Over the last eight years it has been interesting to see which candidates do show up – it seems like you would want to make sure you really want the job given the time commitment, to get up to speed on the relevant issues so you can hit the ground running, to learn a bit more of the nuts-n-bolts of how the Council operates so you can fit into the process fairly quickly – yet cycle after cycle it’s only a few that show.
While the media will probably focus on the Kidzu presentation, the approval moving Glen Lennox’s neighborhood conservation district (NCD) forward, Jim – on election eve – asking the Town to enforce Northside’s NCD (which I talk about in my recent brochure) or Council letting their next incarnation decide on Strom’s replacement, probably the most consequential issue on tonight’s agenda will not get word one.
Ken Pennoyer, the Town’s director of business management, was proposing a change in the structure of staff benefits. All new employees hired after June 30th, 2010 would get a defined benefit plan covering retirement health coverage. Existing employees would retain their Town guaranteed benefit, the payout based on term of service and retirement age.
What’s the big deal?
The existing plan, which is a “pay as you go” approach paid out of general revenues, has increased from $400K to $891k in 5 years – more than doubling our current obligation. To fully fund our commitment to our retired workforce would take $32M to $56M, roughly $3+ M or more per year, for a couple decades!
While the Town has set aside $400K in designated funds over the last two years, the forward obligation makes those contributions pale in comparison. $3-4M per year is equivalent to $0.05 to $0.07 of Chapel Hill’s tax rate – an additional $150 to $210 per year on a $300K home tax bill. This unfunded liability is just one of a number of other obligations – like the $3M affordable housing maintenance fund – which has been allowed to grow and grow over the last 6 years.
Tonight is the first attempt to truly grapple with that overhanging debt to our valued retirees. There are risks inherent in moving new employees to a defined benefit plan but the alternative, scrambling to find funds each fiscal cycle to adequately maintain that obligation, is not sustainable.
As the staff report points out, new regulations (OPEB) require the Town’s accounting to take into account this forward liability. This is one difference (of a few) between governmental and business budgets – and one reason why ones acumen in business doesn’t necessarily translate into success in managing a town budget. After working the Town’s numbers six years, applying my business experience, I well understand that difference.
Here’s the crux of the problem, as laid out by Ken Pennoyer:
New accounting rules for Other Post Employment Benefits (OPEB), effective for the fiscal year beginning July 1, 2008, required the Town to acknowledge health care and life insurance benefits that will be provided to current and future retirees, in a manner similar to a pension obligation.
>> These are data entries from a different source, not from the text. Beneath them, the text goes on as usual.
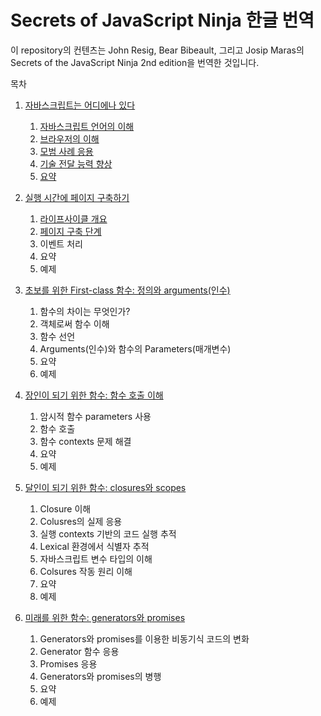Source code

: # Secrets of JavaScript Ninja 한글 번역

이 repository의 컨텐츠는 John Resig, Bear Bibeault, 그리고 Josip Maras의 Secrets of the JavaScript Ninja 2nd edition을 번역한 것입니다.

목차

1. [자바스크립트는 어디에나 있다](Chapter1.md#javascript-is-everywhere)
    1. [자바스크립트 언어의 이해](Chapter1.md#understanding-the-javascript-language)
    2. [브라우저의 이해](Chapter1.md#understanding-the-browser)
    3. [모범 사례 응용](Chapter1.md#using-current-best-practices)
    4. [기술 전달 능력 향상](Chapter1.md#boosting-skill-transferability)
    5. [요약](Chapter1.md#summary)

2. [실행 시간에 페이지 구축하기](Chapter2.md#building-the-page-at-runtime)
    1. [라이프사이클 개요](Chapter2.md#the-lifecycle-overview)
    2. [페이지 구축 단계](Chapter2.md#the-page-building-phase)
    3. 이벤트 처리
    4. 요약
    5. 예제

3. [초보를 위한 First-class 함수: 정의와 arguments(인수)](#first-class-functions-for-the-novice)
    1. 함수의 차이는 무엇인가?
    2. 객체로써 함수 이해
    3. 함수 선언
    4. Arguments(인수)와 함수의 Parameters(매개변수)
    5. 요약
    6. 예제

4. [장인이 되기 위한 함수: 함수 호출 이해](#functions-for-the-journeyman)
    1. 암시적 함수 parameters 사용
    2. 함수 호출
    3. 함수 contexts 문제 해결
    4. 요약
    5. 예제

5. [달인이 되기 위한 함수: closures와 scopes](#functions-for-the-master)
    1. Closure 이해
    2. Colusres의 실제 응용
    3. 실행 contexts 기반의 코드 실행 추적
    4. Lexical 환경에서 식별자 추적
    5. 자바스크립트 변수 타입의 이해
    6. Colsures 작동 원리 이해
    7. 요약
    8. 예제

6. [미래를 위한 함수: generators와 promises](#functions-for-the-future)
    1. Generators와 promises를 이용한 비동기식 코드의 변화
    2. Generator 함수 응용
    3. Promises 응용
    4. Generators와 promises의 병행
    5. 요약
    6. 예제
The future cost obligation is, in effect, a liability that the Town will need to address. To the extent that we can provide funding to address the liability, we will reduce the impact of the rise in the annual cost of benefits., We also have the opportunity to make changes to the benefits structure to reduce the growth of the liability. These new accounting rules, also known as Government Accounting Standards Board Statement 45 (GASB 45), have significantly changed the Town’s financial statements as we account for and report the liability for the future cost of providing these benefits. Based on the most recent actuarial study the Town’s current unfunded liability, discounted at 4%, is $32.4 million. In order to fully fund this liability on an actuarially sound basis the Town would need to make an annual required contribution (ARC) of $3.0 million.
As a member of Council, this is the type of problem I will be able to more effectively tackle, and tackle in a timely fashion.